Falar bem, Escrever melhor

Literatura

19 Julho 2016

Pode uma ideia mudar o mundo? Nova Iorque, 1929. A bolsa entra em colapso, milhares de empresas fecham, milhões de pessoas vão para o desemprego. A crise instala-se no planeta. Salazar é o ministro das Finanças em Portugal e a forma como lida com a Grande Depressão granjeia-lhe crescentes apoios. Conta com Artur Teixeira para subir a chefe de governo, mas primeiro terá de neutralizar a ameaça fascista.

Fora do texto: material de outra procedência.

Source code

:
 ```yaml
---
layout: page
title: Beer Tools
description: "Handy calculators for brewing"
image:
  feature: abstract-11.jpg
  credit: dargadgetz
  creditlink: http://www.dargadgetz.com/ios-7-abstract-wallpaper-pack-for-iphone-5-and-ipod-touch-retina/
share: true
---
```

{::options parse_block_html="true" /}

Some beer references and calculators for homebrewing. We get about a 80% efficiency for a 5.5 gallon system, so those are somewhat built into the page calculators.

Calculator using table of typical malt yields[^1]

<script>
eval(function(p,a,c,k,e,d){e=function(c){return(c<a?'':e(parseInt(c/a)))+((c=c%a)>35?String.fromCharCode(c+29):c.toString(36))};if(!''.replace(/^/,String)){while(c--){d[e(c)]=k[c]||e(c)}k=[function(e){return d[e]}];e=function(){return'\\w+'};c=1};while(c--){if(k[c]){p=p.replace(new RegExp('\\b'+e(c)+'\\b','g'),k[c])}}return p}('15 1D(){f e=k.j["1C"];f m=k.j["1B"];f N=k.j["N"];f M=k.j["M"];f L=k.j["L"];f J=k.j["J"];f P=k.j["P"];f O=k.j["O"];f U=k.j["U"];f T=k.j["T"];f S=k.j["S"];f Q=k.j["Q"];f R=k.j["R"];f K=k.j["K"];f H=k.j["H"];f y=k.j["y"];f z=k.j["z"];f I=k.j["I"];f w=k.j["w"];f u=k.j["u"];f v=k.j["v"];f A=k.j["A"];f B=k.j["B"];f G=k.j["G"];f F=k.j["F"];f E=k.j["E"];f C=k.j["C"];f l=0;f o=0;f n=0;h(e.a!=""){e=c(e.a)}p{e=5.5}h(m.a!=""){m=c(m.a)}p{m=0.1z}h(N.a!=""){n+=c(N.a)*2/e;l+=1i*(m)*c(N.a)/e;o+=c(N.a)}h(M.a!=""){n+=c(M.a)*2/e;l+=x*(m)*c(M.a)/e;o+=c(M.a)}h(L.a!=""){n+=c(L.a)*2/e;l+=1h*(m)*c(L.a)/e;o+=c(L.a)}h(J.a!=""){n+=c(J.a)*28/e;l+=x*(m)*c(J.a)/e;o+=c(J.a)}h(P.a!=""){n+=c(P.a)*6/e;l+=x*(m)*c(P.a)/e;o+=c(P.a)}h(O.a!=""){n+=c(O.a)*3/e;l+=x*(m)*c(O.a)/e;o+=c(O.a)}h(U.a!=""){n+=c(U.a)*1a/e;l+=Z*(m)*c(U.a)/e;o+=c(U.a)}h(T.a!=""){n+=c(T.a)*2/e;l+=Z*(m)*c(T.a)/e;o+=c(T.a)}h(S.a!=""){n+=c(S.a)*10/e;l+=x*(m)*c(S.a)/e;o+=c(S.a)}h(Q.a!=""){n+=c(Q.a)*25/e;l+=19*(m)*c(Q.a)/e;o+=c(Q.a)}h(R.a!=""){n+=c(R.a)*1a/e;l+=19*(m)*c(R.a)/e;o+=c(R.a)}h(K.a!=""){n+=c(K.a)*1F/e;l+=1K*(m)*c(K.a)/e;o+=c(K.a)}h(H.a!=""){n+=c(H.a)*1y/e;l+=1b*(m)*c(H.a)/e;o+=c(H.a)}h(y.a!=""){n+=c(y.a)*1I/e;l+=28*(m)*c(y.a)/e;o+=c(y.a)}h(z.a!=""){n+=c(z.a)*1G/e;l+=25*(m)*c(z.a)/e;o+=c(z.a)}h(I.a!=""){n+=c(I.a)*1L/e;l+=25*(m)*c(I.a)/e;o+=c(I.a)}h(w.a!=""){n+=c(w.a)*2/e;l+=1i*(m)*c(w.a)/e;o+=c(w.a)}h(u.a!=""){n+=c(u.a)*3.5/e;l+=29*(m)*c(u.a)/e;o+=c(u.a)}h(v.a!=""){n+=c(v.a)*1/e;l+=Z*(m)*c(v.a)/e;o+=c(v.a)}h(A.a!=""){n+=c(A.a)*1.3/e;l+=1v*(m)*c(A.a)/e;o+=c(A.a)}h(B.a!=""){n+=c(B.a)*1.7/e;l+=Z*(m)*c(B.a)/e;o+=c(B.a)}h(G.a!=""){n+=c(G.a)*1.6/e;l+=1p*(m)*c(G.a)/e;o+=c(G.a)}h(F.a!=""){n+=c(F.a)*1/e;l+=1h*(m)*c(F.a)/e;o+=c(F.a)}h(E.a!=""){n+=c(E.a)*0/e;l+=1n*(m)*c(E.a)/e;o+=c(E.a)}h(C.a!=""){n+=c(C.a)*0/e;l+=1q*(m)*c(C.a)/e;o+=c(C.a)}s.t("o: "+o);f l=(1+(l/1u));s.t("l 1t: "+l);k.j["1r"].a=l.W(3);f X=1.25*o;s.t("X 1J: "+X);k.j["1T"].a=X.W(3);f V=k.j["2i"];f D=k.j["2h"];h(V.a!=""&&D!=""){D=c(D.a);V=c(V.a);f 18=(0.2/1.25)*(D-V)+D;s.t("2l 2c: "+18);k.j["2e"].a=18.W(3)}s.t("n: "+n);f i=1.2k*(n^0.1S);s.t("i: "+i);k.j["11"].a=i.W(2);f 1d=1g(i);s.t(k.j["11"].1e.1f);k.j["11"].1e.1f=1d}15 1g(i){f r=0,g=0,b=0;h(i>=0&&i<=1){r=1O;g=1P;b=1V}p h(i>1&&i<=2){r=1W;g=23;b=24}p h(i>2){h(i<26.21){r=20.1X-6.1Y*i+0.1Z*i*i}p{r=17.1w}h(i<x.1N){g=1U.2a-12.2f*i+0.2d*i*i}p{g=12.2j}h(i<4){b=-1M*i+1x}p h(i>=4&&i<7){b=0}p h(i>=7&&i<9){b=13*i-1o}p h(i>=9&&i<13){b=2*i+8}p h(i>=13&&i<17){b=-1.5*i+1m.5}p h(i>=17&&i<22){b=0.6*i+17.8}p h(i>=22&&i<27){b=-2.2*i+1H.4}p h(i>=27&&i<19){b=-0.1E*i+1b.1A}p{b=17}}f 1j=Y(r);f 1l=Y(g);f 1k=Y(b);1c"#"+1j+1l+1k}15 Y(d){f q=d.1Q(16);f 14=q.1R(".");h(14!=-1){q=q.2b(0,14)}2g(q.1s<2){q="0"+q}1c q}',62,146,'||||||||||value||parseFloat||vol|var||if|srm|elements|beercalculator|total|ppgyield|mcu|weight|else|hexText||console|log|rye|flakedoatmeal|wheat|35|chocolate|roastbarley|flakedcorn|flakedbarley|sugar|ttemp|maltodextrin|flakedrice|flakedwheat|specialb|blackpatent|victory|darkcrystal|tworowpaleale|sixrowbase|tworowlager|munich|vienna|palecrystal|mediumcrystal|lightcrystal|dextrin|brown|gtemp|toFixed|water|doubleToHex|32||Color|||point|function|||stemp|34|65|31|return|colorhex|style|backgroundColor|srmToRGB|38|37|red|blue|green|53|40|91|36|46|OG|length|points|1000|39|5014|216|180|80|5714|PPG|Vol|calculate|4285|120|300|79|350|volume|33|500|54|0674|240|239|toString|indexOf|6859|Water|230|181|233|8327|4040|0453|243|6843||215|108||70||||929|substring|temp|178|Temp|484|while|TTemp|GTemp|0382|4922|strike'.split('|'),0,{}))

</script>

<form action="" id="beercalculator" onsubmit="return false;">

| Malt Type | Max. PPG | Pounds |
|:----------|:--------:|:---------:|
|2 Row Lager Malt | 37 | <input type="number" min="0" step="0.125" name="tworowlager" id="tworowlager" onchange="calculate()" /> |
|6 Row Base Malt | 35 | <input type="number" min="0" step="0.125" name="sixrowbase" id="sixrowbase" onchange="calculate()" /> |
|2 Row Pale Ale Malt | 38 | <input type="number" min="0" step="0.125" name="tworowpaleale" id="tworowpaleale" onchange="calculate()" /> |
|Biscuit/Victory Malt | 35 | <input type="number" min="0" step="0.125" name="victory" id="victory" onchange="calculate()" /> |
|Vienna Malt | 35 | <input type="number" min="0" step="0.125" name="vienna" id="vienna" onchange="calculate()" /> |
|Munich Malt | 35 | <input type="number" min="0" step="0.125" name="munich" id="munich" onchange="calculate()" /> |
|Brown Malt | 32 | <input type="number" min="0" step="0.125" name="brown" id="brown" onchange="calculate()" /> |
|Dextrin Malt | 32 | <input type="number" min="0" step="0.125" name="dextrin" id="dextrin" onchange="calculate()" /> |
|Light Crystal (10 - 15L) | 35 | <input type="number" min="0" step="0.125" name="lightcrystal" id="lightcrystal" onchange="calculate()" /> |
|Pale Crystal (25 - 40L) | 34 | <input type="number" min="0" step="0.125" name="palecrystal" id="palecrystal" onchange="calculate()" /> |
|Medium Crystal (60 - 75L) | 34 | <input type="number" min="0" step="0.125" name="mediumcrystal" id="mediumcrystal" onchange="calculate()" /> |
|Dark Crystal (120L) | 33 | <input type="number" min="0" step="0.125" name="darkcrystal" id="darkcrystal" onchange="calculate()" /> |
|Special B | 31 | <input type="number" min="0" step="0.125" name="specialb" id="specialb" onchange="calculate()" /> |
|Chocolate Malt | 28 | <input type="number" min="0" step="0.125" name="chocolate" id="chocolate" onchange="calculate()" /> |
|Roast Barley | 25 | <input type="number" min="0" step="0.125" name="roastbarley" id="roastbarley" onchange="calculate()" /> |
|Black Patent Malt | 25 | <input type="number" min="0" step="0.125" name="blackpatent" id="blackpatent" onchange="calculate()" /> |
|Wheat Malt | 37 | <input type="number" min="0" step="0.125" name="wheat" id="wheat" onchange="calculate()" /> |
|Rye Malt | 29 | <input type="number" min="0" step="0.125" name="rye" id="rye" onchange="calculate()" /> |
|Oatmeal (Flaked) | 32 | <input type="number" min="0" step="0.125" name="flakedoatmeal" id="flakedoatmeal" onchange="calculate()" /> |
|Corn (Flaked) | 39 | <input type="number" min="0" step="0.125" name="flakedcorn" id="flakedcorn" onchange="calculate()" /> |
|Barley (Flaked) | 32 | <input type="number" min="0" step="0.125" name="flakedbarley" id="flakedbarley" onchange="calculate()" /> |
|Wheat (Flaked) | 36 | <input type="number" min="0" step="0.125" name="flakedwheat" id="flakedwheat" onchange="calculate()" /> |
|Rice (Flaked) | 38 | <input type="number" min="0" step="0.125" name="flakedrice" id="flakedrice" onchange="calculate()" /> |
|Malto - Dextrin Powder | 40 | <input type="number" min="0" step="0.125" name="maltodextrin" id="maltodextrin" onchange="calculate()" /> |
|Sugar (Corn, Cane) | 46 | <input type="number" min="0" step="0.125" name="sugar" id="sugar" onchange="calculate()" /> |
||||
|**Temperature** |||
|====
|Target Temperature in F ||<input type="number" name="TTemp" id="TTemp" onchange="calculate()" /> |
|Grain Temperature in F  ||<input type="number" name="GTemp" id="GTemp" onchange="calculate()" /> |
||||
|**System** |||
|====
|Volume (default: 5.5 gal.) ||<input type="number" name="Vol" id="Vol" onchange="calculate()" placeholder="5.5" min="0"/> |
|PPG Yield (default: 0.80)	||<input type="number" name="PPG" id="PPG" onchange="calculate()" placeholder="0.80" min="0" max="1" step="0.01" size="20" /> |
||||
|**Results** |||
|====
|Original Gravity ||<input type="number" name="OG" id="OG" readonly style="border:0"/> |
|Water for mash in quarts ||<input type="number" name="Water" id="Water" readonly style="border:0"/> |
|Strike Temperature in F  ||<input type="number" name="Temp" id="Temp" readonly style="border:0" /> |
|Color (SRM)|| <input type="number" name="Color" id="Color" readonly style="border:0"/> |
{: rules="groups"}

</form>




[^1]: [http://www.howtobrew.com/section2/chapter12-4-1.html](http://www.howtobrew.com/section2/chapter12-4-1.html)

O desemprego lança o Japão no desespero. Satake Fukui vê o seu país embarcar numa grande aventura militarista, a invasão da Manchúria, na mesma altura em que tem de escolher entre a bela Harumi e a doce Ren. Lian-hua escapa a Mao Tse-tung e vai para Peiping. É aí que a jovem chinesa e a sua família enfrentam as terríveis consequências da invasão japonesa da Manchúria. A crise mundial convence os bolcheviques de que o capitalismo acabou. Estaline intensifica as coletivizações na União Soviética e o preço, em mortes e fome, é pago por milhões de pessoas. Incluindo Nadezhda.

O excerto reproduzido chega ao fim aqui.